Hiring top talent for startup: US vs. UK?

2 points by unicornication ↗ HN
Hi HN,

I run a tech startup that's grown to $20M ARR. While we are relatively big, we are incredibly cash strapped till Q3 due to debt we took on last year and are currently paying back.

We've built a mostly B or C team, and it really annoys me. We are slow, we are not up for big challenges, and people are, on average, not that brilliant. Our of our nearly 120 employees, I think I have ONE A player. However, they are also functioning at 60%.

In Q3, I'll finally have a large budget to sit and focus on building out our team. Now I'm trying to figure out: what are the optimal circumstances? We really screwed it up with our first batch of key hires after our seed round: US Product Manager, US Head of Customer Success - quit; US Head of Sales, US Head of Engineering - fired.

Today we are fully remote, should I get an in person office going? In general, which city should I hire talent from? I live in San Francisco and sometimes LA, but find the culture here generally too laid back. New York? But to keep a high quality, let's say, marketer, interested long term, they're going to want $200-220k base (and that's not even that competitive). Which is fine, but that will slow down hiring. London? I found some interesting programs where I can hire Oxbridge grads interested in startups for $40k USD (update: with a bit of professional experience; the program sets 1st year pay @ $40k but I'd gladly 3/5X their pay if they work out.) In terms of budget, I'd love to aim for $180k/key hire and to go as high as $300k if appropriate.

As for what exactly I'm trying to hire for, lots of key hires: department heads, digital marketers, content people, engineers, AI engineers, operations people, strategy people, and more.

I don't know enough about all the working cultures in these places, but I want to find and incentivize people who are willing to own and take responsibility for an area of the business, be trusted to make good decisions, and view it as their responsibility to improve their areas drastically, more than the typical 9-5.

What do you think?

Also, any other practical tips for finding awesome people like this?

6 comments

[ 2.5 ms ] story [ 29.1 ms ] thread
You can do it in the UK, but you'll either have to move here or hire one key guy to manage it.

If you change the remote, you either have to flush those who won't do 5 days on-site, or create two classes of employee from those who will comply and those who can't physically be there. It will create an energy-sapping internal gradient of envy and negative feelings.

I wouldn't hire people at US$40K just because they're oxbridge grads if you want something exceptional you have to recognize it and then remunerate and encourage it well.

I don't think there's any magic bullet to tech hiring. You can pay over-the-top for headhunters and the like, and get almost useless candidates. You can have people who can barely figure out how to submit a resume who turn out to be serious 10x superstars.

It's hit or miss, and takes time.
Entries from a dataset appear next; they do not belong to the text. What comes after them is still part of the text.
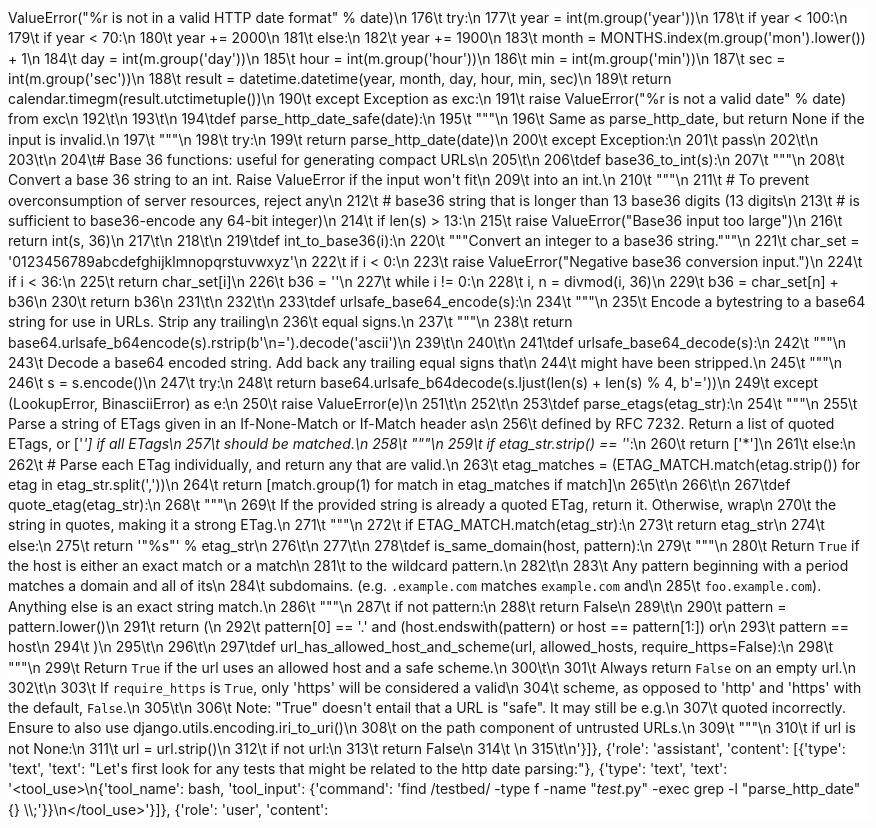 ValueError("%r is not in a valid HTTP date format" % date)\n   176\t    try:\n   177\t        year = int(m.group(\'year\'))\n   178\t        if year < 100:\n   179\t            if year < 70:\n   180\t                year += 2000\n   181\t            else:\n   182\t                year += 1900\n   183\t        month = MONTHS.index(m.group(\'mon\').lower()) + 1\n   184\t        day = int(m.group(\'day\'))\n   185\t        hour = int(m.group(\'hour\'))\n   186\t        min = int(m.group(\'min\'))\n   187\t        sec = int(m.group(\'sec\'))\n   188\t        result = datetime.datetime(year, month, day, hour, min, sec)\n   189\t        return calendar.timegm(result.utctimetuple())\n   190\t    except Exception as exc:\n   191\t        raise ValueError("%r is not a valid date" % date) from exc\n   192\t\n   193\t\n   194\tdef parse_http_date_safe(date):\n   195\t    """\n   196\t    Same as parse_http_date, but return None if the input is invalid.\n   197\t    """\n   198\t    try:\n   199\t        return parse_http_date(date)\n   200\t    except Exception:\n   201\t        pass\n   202\t\n   203\t\n   204\t# Base 36 functions: useful for generating compact URLs\n   205\t\n   206\tdef base36_to_int(s):\n   207\t    """\n   208\t    Convert a base 36 string to an int. Raise ValueError if the input won\'t fit\n   209\t    into an int.\n   210\t    """\n   211\t    # To prevent overconsumption of server resources, reject any\n   212\t    # base36 string that is longer than 13 base36 digits (13 digits\n   213\t    # is sufficient to base36-encode any 64-bit integer)\n   214\t    if len(s) > 13:\n   215\t        raise ValueError("Base36 input too large")\n   216\t    return int(s, 36)\n   217\t\n   218\t\n   219\tdef int_to_base36(i):\n   220\t    """Convert an integer to a base36 string."""\n   221\t    char_set = \'0123456789abcdefghijklmnopqrstuvwxyz\'\n   222\t    if i < 0:\n   223\t        raise ValueError("Negative base36 conversion input.")\n   224\t    if i < 36:\n   225\t        return char_set[i]\n   226\t    b36 = \'\'\n   227\t    while i != 0:\n   228\t        i, n = divmod(i, 36)\n   229\t        b36 = char_set[n] + b36\n   230\t    return b36\n   231\t\n   232\t\n   233\tdef urlsafe_base64_encode(s):\n   234\t    """\n   235\t    Encode a bytestring to a base64 string for use in URLs. Strip any trailing\n   236\t    equal signs.\n   237\t    """\n   238\t    return base64.urlsafe_b64encode(s).rstrip(b\'\\n=\').decode(\'ascii\')\n   239\t\n   240\t\n   241\tdef urlsafe_base64_decode(s):\n   242\t    """\n   243\t    Decode a base64 encoded string. Add back any trailing equal signs that\n   244\t    might have been stripped.\n   245\t    """\n   246\t    s = s.encode()\n   247\t    try:\n   248\t        return base64.urlsafe_b64decode(s.ljust(len(s) + len(s) % 4, b\'=\'))\n   249\t    except (LookupError, BinasciiError) as e:\n   250\t        raise ValueError(e)\n   251\t\n   252\t\n   253\tdef parse_etags(etag_str):\n   254\t    """\n   255\t    Parse a string of ETags given in an If-None-Match or If-Match header as\n   256\t    defined by RFC 7232. Return a list of quoted ETags, or [\'*\'] if all ETags\n   257\t    should be matched.\n   258\t    """\n   259\t    if etag_str.strip() == \'*\':\n   260\t        return [\'*\']\n   261\t    else:\n   262\t        # Parse each ETag individually, and return any that are valid.\n   263\t        etag_matches = (ETAG_MATCH.match(etag.strip()) for etag in etag_str.split(\',\'))\n   264\t        return [match.group(1) for match in etag_matches if match]\n   265\t\n   266\t\n   267\tdef quote_etag(etag_str):\n   268\t    """\n   269\t    If the provided string is already a quoted ETag, return it. Otherwise, wrap\n   270\t    the string in quotes, making it a strong ETag.\n   271\t    """\n   272\t    if ETAG_MATCH.match(etag_str):\n   273\t        return etag_str\n   274\t    else:\n   275\t        return \'"%s"\' % etag_str\n   276\t\n   277\t\n   278\tdef is_same_domain(host, pattern):\n   279\t    """\n   280\t    Return ``True`` if the host is either an exact match or a match\n   281\t    to the wildcard pattern.\n   282\t\n   283\t    Any pattern beginning with a period matches a domain and all of its\n   284\t    subdomains. (e.g. ``.example.com`` matches ``example.com`` and\n   285\t    ``foo.example.com``). Anything else is an exact string match.\n   286\t    """\n   287\t    if not pattern:\n   288\t        return False\n   289\t\n   290\t    pattern = pattern.lower()\n   291\t    return (\n   292\t        pattern[0] == \'.\' and (host.endswith(pattern) or host == pattern[1:]) or\n   293\t        pattern == host\n   294\t    )\n   295\t\n   296\t\n   297\tdef url_has_allowed_host_and_scheme(url, allowed_hosts, require_https=False):\n   298\t    """\n   299\t    Return ``True`` if the url uses an allowed host and a safe scheme.\n   300\t\n   301\t    Always return ``False`` on an empty url.\n   302\t\n   303\t    If ``require_https`` is ``True``, only \'https\' will be considered a valid\n   304\t    scheme, as opposed to \'http\' and \'https\' with the default, ``False``.\n   305\t\n   306\t    Note: "True" doesn\'t entail that a URL is "safe". It may still be e.g.\n   307\t    quoted incorrectly. Ensure to also use django.utils.encoding.iri_to_uri()\n   308\t    on the path component of untrusted URLs.\n   309\t    """\n   310\t    if url is not None:\n   311\t        url = url.strip()\n   312\t    if not url:\n   313\t        return False\n   314\t  \n   315\t<response clipped>\n'}]}, {'role': 'assistant', 'content': [{'type': 'text', 'text': "Let's first look for any tests that might be related to the http date parsing:"}, {'type': 'text', 'text': '<tool_use>\n{\'tool_name\': bash, \'tool_input\': {\'command\': \'find /testbed/ -type f -name "*test*.py" -exec grep -l "parse_http_date" {} \\\\;\'}}\n</tool_use>'}]}, {'role': 'user', 'content':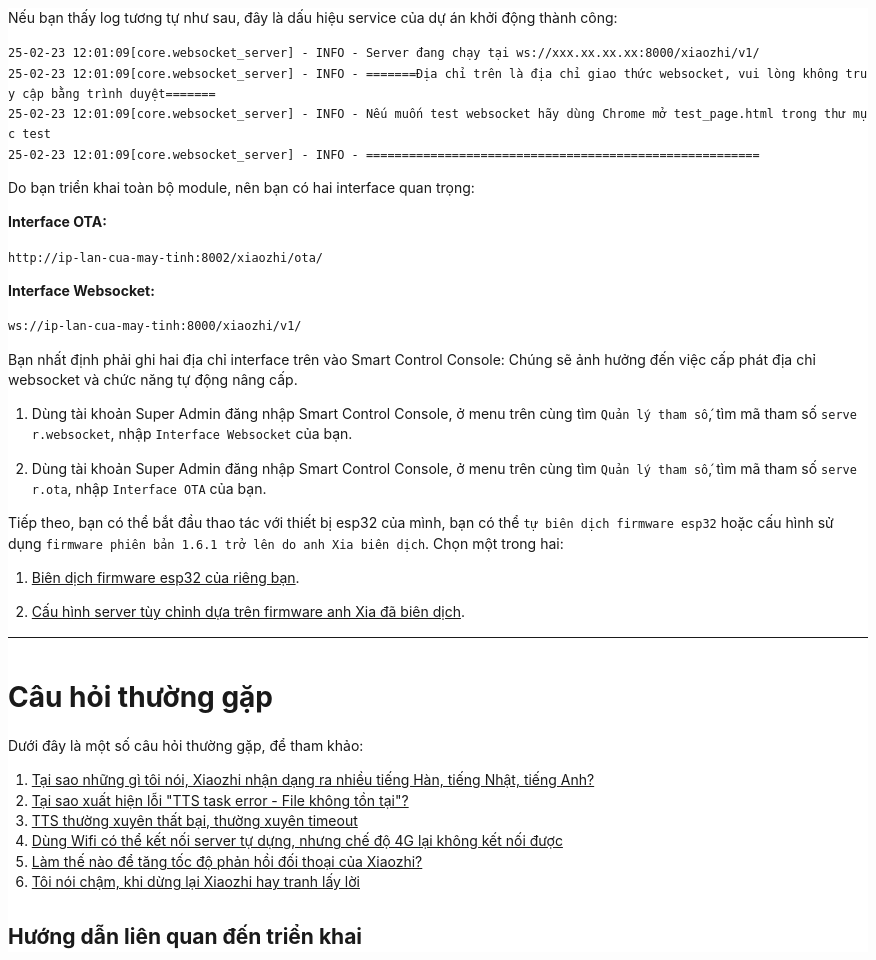 Nếu bạn thấy log tương tự như sau, đây là dấu hiệu service của dự án khởi động thành công:

```
25-02-23 12:01:09[core.websocket_server] - INFO - Server đang chạy tại ws://xxx.xx.xx.xx:8000/xiaozhi/v1/
25-02-23 12:01:09[core.websocket_server] - INFO - =======Địa chỉ trên là địa chỉ giao thức websocket, vui lòng không truy cập bằng trình duyệt=======
25-02-23 12:01:09[core.websocket_server] - INFO - Nếu muốn test websocket hãy dùng Chrome mở test_page.html trong thư mục test
25-02-23 12:01:09[core.websocket_server] - INFO - =======================================================
```

Do bạn triển khai toàn bộ module, nên bạn có hai interface quan trọng:

**Interface OTA:**
```
http://ip-lan-cua-may-tinh:8002/xiaozhi/ota/
```

**Interface Websocket:**
```
ws://ip-lan-cua-may-tinh:8000/xiaozhi/v1/
```

Bạn nhất định phải ghi hai địa chỉ interface trên vào Smart Control Console: Chúng sẽ ảnh hưởng đến việc cấp phát địa chỉ websocket và chức năng tự động nâng cấp.

1. Dùng tài khoản Super Admin đăng nhập Smart Control Console, ở menu trên cùng tìm `Quản lý tham số`, tìm mã tham số `server.websocket`, nhập `Interface Websocket` của bạn.

2. Dùng tài khoản Super Admin đăng nhập Smart Control Console, ở menu trên cùng tìm `Quản lý tham số`, tìm mã tham số `server.ota`, nhập `Interface OTA` của bạn.

Tiếp theo, bạn có thể bắt đầu thao tác với thiết bị esp32 của mình, bạn có thể `tự biên dịch firmware esp32` hoặc cấu hình sử dụng `firmware phiên bản 1.6.1 trở lên do anh Xia biên dịch`. Chọn một trong hai:

1. [Biên dịch firmware esp32 của riêng bạn](firmware-build.md).

2. [Cấu hình server tùy chỉnh dựa trên firmware anh Xia đã biên dịch](firmware-setting.md).

---

# Câu hỏi thường gặp

Dưới đây là một số câu hỏi thường gặp, để tham khảo:

1. [Tại sao những gì tôi nói, Xiaozhi nhận dạng ra nhiều tiếng Hàn, tiếng Nhật, tiếng Anh?](./FAQ.md)
2. [Tại sao xuất hiện lỗi "TTS task error - File không tồn tại"?](./FAQ.md)
3. [TTS thường xuyên thất bại, thường xuyên timeout](./FAQ.md)
4. [Dùng Wifi có thể kết nối server tự dựng, nhưng chế độ 4G lại không kết nối được](./FAQ.md)
5. [Làm thế nào để tăng tốc độ phản hồi đối thoại của Xiaozhi?](./FAQ.md)
6. [Tôi nói chậm, khi dừng lại Xiaozhi hay tranh lấy lời](./FAQ.md)

## Hướng dẫn liên quan đến triển khai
The only thing I've ever found that works is doing as much as possible on an interim/consultant/1099 basis. If things work out, hire permanently. If not, no harm no foul.

>I want to find and incentivize people who are willing to own and take responsibility for an area of the business, be trusted to make good decisions, and view it as their responsibility to improve their areas drastically, more than the typical 9-5.

>$40k (USD)

I would say that if you can't afford to hire good people, just don't hire anyone.
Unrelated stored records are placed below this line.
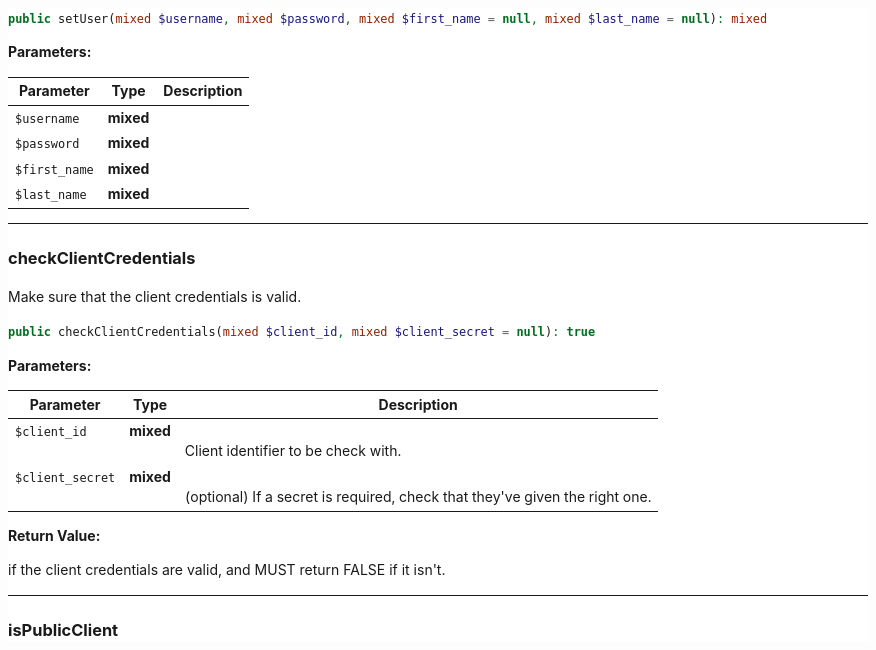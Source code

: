 

```php
public setUser(mixed $username, mixed $password, mixed $first_name = null, mixed $last_name = null): mixed
```








**Parameters:**

| Parameter | Type | Description |
|-----------|------|-------------|
| `$username` | **mixed** |  |
| `$password` | **mixed** |  |
| `$first_name` | **mixed** |  |
| `$last_name` | **mixed** |  |





***

### checkClientCredentials

Make sure that the client credentials is valid.

```php
public checkClientCredentials(mixed $client_id, mixed $client_secret = null): true
```








**Parameters:**

| Parameter | Type | Description |
|-----------|------|-------------|
| `$client_id` | **mixed** | <br />Client identifier to be check with. |
| `$client_secret` | **mixed** | <br />(optional) If a secret is required, check that they&#039;ve given the right one. |


**Return Value:**

if the client credentials are valid, and MUST return FALSE if it isn't.




***

### isPublicClient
Oh my mistake for lack of clarity, the specific program I am referring to in the UK has a mandated starting/1st year salary of $40K USD for high performing Oxbridge grads who understand startups. I'd gladly pay more.

I am open to paying anything up to $300k for key hires. However, the crux of my question is, what approach should I take, and what city should I take it in?
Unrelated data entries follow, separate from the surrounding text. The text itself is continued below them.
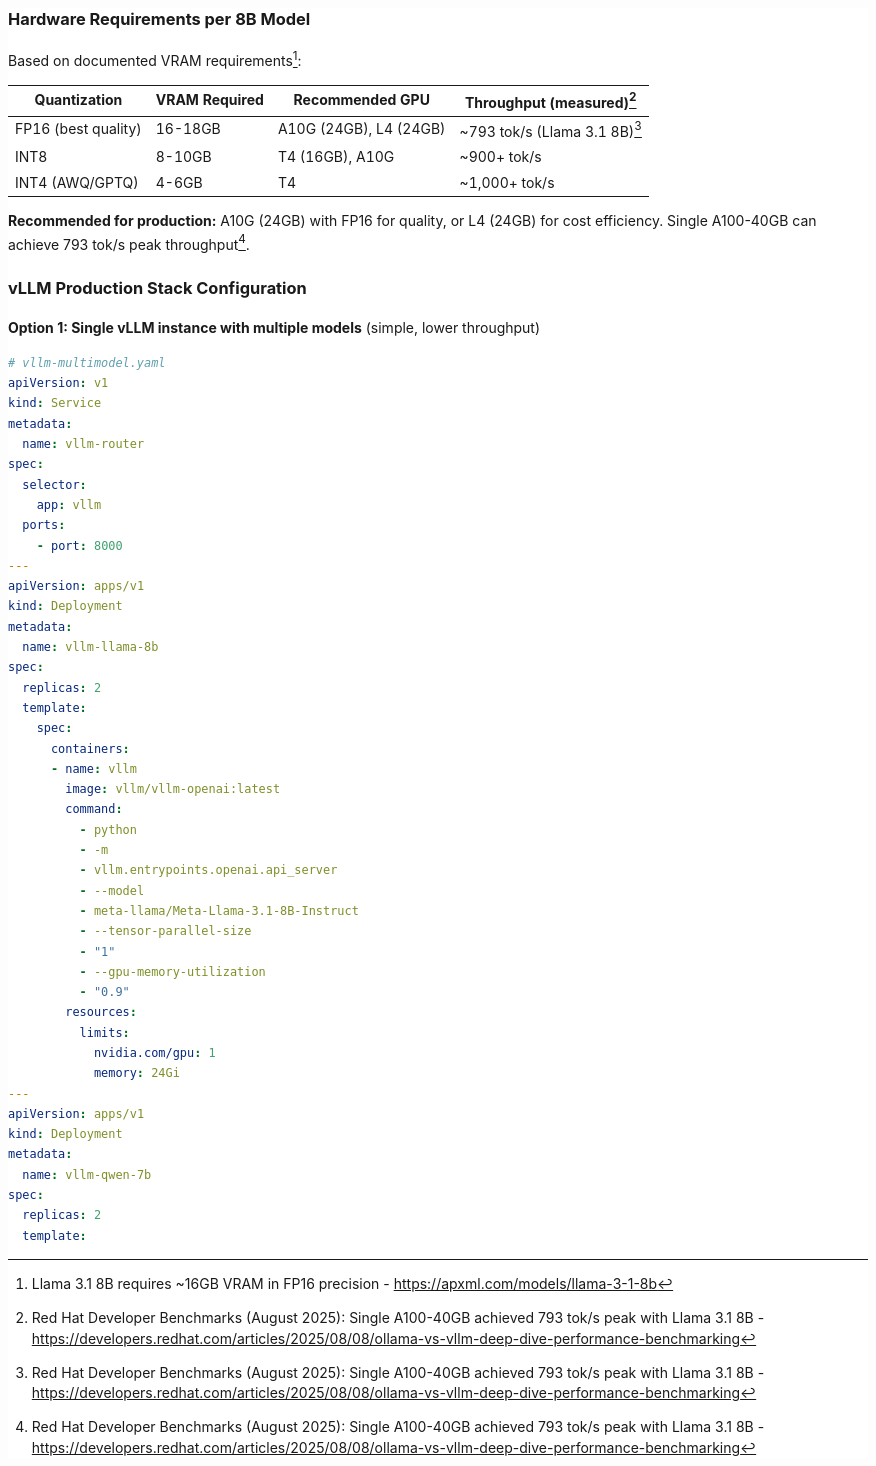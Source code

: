 ### Hardware Requirements per 8B Model

Based on documented VRAM requirements[^14]:

| Quantization | VRAM Required | Recommended GPU | Throughput (measured)[^2] |
|--------------|---------------|-----------------|------------|
| FP16 (best quality) | 16-18GB | A10G (24GB), L4 (24GB) | ~793 tok/s (Llama 3.1 8B)[^2] |
| INT8 | 8-10GB | T4 (16GB), A10G | ~900+ tok/s |
| INT4 (AWQ/GPTQ) | 4-6GB | T4 | ~1,000+ tok/s |

[^14]: Llama 3.1 8B requires ~16GB VRAM in FP16 precision - https://apxml.com/models/llama-3-1-8b

**Recommended for production:** A10G (24GB) with FP16 for quality, or L4 (24GB) for cost efficiency. Single A100-40GB can achieve 793 tok/s peak throughput[^2].

### vLLM Production Stack Configuration

**Option 1: Single vLLM instance with multiple models** (simple, lower throughput)

```yaml
# vllm-multimodel.yaml
apiVersion: v1
kind: Service
metadata:
  name: vllm-router
spec:
  selector:
    app: vllm
  ports:
    - port: 8000
---
apiVersion: apps/v1
kind: Deployment
metadata:
  name: vllm-llama-8b
spec:
  replicas: 2
  template:
    spec:
      containers:
      - name: vllm
        image: vllm/vllm-openai:latest
        command:
          - python
          - -m
          - vllm.entrypoints.openai.api_server
          - --model
          - meta-llama/Meta-Llama-3.1-8B-Instruct
          - --tensor-parallel-size
          - "1"
          - --gpu-memory-utilization
          - "0.9"
        resources:
          limits:
            nvidia.com/gpu: 1
            memory: 24Gi
---
apiVersion: apps/v1
kind: Deployment
metadata:
  name: vllm-qwen-7b
spec:
  replicas: 2
  template:
```

[^1]: Based on typical production workload patterns where users have ~30-60 second think time between requests
[^2]: Red Hat Developer Benchmarks (August 2025): Single A100-40GB achieved 793 tok/s peak with Llama 3.1 8B - https://developers.redhat.com/articles/2025/08/08/ollama-vs-vllm-deep-dive-performance-benchmarking
[^3]: AMD MI300X Benchmarks (January 2025): Llama 3.1 70B achieved 1,131 tok/s output throughput - https://medium.com/@samos123/benchmarking-llama-3-1-70b-on-amd-mi300x-237f37475c1d
[^4]: AWS P4d Instance Pricing (on-demand, us-east-1) - https://aws.amazon.com/ec2/instance-types/p4/
[^5]: AWS G5 Instance Pricing - https://aws.amazon.com/ec2/instance-types/g5/
[^6]: AWS P5 Instance Pricing (on-demand) - https://aws.amazon.com/ec2/instance-types/p5/
[^7]: Llama 3.1 70B requires ~140GB in FP16, ~70GB in FP8 - https://apxml.com/posts/ultimate-system-requirements-llama-3-models
[^8]: Estimated based on H100 8-GPU performance scaling from single GPU benchmarks
[^9]: AWS P4de Instance Pricing - https://aws.amazon.com/ec2/instance-types/p4/
[^10]: Qwen 2 72B INT4 requires 34.53GB VRAM - https://huggingface.co/Qwen/Qwen2-72B/discussions/3
[^11]: AWS Spot Instance pricing typically offers 60-80% discount vs on-demand
[^12]: vLLM Performance Benchmarks - https://github.com/vllm-project/vllm/blob/main/.buildkite/nightly-benchmarks/performance-benchmarks-descriptions.md
[^13]: A5000 vLLM Benchmark Results - https://www.databasemart.com/blog/vllm-gpu-benchmark-a5000
[^supply1]: Taiwan Earthquake Impact - https://www.datacenterdynamics.com/en/news/taiwans-earthquake-impacts-gpu-supply-chain/
[^supply2]: US AI Diffusion Framework (January 2025) - https://csis-website-prod.s3.amazonaws.com/s3fs-public/2025-03/250314_Allen_AI_Controls.pdf
[^supply3]: GPU Shortage 2025 Analysis - https://blog.io.net/article/2025-gpu-shortage
[^supply4]: Nvidia H100 Lead Times - https://www.tomshardware.com/pc-components/gpus/nvidias-h100-ai-gpu-shortages-ease-as-lead-times-drop-from-up-to-four-months-to-8-12-weeks
[^export1]: US Export Controls December 2024 - https://www.csis.org/analysis/where-chips-fall-us-export-controls-under-biden-administration-2022-2024
[^export2]: AI Diffusion Framework January 2025 - https://www.congress.gov/crs-product/R48642
[^export3]: Export Controls Rollback - https://itif.org/publications/2025/05/05/export-controls-chip-away-us-ai-leadership/
[^quota1]: AWS EC2 Service Quotas - https://docs.aws.amazon.com/AWSEC2/latest/UserGuide/ec2-resource-limits.html
[^quota2]: GCP GPU Quotas - https://cloud.google.com/compute/quotas
[^quota3]: Azure VM Quotas - https://learn.microsoft.com/en-us/azure/virtual-machines/sizes-gpu
[^runpod1]: RunPod vs AWS Comparison - https://ethanmillerai.medium.com/runpod-vs-aws-which-cloud-gpu-provider-wins-for-ai-workloads-in-2025-4836b19b5300
[^15]: vLLM V1 Architecture - https://blog.vllm.ai/2025/01/27/v1-alpha-release.html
The average graduate starting salary in the UK (across all disciplines and universities) is around $30k USD. So I wouldn't kid yourself that you're going to get anyone especially exceptional for $40k. That's actually slightly less than the average starting salary for an Oxford graduate.

I appreciate the broader aspect of the question but I think that part is a bit unanswerable ("how should I hire people?")

That's a solid point, maybe it's probably worth finding folk on my own rather than leveraging programs like that one. Thank you!

I suppose a better distillation of my question is: @HN, if you had a blank canvas and the budget to build an A-player team, no geographic constraints, how would you do it? Where would you do it? Remote, office? Any other advice?